─── Given records ───

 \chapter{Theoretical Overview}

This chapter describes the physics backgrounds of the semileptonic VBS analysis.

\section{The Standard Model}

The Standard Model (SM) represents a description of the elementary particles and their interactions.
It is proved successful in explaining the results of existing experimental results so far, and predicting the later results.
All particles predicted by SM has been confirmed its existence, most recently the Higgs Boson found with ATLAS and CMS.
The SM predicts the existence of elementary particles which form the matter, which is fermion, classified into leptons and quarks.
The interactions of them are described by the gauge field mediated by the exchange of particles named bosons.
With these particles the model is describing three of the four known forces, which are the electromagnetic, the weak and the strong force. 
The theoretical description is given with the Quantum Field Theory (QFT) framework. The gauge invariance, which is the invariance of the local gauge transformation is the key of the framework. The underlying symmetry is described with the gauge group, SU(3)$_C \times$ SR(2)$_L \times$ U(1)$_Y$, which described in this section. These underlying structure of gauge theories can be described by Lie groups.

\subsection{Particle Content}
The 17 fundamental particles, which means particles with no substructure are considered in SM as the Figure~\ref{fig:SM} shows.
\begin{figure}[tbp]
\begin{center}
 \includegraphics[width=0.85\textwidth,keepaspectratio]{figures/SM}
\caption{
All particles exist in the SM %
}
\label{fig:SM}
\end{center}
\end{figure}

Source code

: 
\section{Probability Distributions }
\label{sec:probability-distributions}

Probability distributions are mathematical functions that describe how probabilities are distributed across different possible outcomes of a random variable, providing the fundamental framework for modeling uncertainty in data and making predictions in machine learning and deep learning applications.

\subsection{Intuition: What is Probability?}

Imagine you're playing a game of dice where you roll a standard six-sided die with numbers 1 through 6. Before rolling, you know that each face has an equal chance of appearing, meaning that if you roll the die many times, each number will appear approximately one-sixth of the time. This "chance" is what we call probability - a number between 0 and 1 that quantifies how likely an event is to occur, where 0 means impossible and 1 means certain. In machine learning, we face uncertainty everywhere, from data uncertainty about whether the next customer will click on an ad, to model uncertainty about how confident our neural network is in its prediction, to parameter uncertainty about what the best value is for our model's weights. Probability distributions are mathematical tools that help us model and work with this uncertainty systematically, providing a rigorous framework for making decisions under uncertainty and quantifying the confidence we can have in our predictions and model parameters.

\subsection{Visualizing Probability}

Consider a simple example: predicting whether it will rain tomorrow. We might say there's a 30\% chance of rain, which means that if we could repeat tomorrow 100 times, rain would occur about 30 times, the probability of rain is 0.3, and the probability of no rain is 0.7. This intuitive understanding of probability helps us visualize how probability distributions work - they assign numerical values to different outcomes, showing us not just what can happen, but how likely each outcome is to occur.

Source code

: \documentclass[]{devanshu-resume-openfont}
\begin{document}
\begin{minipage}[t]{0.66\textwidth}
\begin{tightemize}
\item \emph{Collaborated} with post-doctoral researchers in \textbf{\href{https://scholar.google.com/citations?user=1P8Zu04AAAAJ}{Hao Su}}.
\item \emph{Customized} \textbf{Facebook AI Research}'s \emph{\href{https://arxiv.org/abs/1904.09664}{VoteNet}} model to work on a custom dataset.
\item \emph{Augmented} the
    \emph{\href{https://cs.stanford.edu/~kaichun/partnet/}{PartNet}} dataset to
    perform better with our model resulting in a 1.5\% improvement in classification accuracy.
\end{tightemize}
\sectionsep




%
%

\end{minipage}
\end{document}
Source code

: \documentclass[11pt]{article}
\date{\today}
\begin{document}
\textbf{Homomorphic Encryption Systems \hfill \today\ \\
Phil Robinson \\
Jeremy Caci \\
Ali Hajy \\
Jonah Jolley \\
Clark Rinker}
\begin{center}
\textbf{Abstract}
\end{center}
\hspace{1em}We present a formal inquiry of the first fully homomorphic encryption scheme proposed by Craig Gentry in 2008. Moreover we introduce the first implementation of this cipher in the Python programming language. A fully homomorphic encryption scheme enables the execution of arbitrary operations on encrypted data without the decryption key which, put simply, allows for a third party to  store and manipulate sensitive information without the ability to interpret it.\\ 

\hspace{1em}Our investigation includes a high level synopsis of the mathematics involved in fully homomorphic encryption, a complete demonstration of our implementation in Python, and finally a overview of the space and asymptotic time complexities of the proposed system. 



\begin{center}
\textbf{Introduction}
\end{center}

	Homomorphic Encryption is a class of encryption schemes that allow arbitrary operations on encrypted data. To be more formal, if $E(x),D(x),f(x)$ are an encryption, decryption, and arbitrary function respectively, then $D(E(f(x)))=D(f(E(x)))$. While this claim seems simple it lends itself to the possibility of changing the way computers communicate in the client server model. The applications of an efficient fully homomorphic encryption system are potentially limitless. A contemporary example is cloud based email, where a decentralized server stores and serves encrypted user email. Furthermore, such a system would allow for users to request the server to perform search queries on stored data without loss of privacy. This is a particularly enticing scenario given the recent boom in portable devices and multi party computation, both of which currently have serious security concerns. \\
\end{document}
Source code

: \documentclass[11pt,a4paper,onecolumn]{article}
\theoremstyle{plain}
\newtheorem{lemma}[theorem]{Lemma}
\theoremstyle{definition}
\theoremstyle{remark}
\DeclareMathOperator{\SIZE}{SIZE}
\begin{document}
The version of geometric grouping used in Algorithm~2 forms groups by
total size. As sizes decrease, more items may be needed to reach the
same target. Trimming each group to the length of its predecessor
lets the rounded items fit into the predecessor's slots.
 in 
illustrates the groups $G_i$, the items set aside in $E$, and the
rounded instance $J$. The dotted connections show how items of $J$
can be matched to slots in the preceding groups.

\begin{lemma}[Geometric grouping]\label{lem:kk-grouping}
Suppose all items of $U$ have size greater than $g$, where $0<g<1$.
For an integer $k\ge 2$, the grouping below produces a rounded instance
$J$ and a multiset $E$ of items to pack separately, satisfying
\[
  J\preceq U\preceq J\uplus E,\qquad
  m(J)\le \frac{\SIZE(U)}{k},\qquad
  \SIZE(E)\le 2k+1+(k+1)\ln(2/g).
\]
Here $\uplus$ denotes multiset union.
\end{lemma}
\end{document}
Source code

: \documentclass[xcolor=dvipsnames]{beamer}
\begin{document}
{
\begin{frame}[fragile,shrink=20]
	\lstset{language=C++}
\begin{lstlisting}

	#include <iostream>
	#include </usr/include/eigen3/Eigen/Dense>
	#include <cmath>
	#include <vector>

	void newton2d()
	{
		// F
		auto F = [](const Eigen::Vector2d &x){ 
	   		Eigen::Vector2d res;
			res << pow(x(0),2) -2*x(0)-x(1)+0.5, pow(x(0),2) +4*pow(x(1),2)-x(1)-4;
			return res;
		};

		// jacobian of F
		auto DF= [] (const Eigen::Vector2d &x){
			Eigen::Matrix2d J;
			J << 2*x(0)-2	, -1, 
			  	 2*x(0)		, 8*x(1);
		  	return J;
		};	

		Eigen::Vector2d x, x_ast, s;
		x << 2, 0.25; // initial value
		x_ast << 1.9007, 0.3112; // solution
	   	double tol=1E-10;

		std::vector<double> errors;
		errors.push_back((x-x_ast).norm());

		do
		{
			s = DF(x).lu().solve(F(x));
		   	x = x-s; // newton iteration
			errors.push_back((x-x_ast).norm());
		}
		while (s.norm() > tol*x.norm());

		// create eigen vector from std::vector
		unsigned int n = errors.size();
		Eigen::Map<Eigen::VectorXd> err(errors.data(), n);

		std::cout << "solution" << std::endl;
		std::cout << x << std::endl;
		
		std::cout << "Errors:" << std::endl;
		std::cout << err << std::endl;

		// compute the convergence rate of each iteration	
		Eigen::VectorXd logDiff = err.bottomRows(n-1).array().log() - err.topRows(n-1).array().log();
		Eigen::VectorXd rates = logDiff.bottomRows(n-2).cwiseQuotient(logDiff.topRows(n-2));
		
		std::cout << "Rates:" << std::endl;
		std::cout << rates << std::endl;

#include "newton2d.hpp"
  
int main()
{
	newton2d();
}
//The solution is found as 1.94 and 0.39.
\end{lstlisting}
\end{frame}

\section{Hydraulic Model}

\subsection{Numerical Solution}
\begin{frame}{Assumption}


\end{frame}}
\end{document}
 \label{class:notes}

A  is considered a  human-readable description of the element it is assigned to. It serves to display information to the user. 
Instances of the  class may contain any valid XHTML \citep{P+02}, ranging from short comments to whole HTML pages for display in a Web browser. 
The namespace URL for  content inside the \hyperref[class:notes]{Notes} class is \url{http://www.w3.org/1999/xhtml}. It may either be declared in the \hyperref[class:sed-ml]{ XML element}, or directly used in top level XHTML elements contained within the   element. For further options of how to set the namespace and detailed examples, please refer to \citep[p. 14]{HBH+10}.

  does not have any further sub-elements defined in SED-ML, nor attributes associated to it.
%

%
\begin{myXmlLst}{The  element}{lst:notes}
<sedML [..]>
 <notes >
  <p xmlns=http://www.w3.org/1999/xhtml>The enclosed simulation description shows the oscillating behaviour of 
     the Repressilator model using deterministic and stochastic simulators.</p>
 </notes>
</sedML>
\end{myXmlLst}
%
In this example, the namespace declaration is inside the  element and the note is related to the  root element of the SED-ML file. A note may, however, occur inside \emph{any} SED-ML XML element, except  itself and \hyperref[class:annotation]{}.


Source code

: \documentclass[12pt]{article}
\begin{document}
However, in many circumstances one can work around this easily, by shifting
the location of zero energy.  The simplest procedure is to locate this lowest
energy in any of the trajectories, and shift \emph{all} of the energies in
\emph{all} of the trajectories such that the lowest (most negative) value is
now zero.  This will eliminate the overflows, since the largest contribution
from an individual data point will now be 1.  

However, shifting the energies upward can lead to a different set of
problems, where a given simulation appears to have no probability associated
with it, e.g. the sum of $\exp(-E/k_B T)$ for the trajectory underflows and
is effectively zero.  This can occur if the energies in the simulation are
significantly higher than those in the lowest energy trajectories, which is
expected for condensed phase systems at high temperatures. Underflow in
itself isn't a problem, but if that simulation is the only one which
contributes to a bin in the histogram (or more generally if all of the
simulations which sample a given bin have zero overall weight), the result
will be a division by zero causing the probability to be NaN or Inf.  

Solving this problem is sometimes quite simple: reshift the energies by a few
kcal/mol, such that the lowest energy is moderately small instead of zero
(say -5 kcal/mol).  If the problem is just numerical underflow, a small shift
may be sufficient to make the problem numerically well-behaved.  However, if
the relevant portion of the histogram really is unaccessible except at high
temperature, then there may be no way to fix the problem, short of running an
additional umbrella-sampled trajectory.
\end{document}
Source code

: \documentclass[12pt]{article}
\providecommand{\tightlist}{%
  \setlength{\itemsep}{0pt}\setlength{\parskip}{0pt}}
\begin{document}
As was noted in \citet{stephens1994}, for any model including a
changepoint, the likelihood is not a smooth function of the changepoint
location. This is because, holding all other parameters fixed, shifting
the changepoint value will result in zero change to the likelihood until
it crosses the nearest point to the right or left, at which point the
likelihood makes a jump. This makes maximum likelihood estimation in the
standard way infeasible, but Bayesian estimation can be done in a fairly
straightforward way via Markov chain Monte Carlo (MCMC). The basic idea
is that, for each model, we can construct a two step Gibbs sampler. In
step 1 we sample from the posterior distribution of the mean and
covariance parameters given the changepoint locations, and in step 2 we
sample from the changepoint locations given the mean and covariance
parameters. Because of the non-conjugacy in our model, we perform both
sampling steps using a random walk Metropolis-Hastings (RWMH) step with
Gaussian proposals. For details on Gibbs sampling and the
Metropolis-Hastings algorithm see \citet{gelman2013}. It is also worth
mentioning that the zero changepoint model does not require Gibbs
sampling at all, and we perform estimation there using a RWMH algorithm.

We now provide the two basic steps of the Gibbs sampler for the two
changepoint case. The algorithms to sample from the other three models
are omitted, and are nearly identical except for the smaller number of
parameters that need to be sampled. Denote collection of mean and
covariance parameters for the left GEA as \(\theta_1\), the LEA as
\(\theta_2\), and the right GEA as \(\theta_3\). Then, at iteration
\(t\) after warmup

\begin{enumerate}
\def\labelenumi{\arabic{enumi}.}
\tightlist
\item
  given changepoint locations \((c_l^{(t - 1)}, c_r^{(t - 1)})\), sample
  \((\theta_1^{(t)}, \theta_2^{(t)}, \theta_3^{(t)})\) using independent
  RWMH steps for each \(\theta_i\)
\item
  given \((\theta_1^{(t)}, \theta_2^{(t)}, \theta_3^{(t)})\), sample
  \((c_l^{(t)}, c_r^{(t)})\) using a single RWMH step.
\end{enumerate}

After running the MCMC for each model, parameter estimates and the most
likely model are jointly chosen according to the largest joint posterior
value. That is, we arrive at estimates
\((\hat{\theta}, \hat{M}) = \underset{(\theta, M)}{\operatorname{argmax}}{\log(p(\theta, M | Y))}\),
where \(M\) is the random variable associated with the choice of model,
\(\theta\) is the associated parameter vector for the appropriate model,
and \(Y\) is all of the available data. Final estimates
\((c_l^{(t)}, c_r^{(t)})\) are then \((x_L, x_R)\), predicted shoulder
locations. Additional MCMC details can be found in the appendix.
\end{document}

───

**Exercise prompt:** With "grouping" as the string to find, copy every line of the records that holds it.

**Finished task:**
The version of geometric grouping used in Algorithm~2 forms groups by
\begin{lemma}[Geometric grouping]\label{lem:kk-grouping}
For an integer $k\ge 2$, the grouping below produces a rounded instance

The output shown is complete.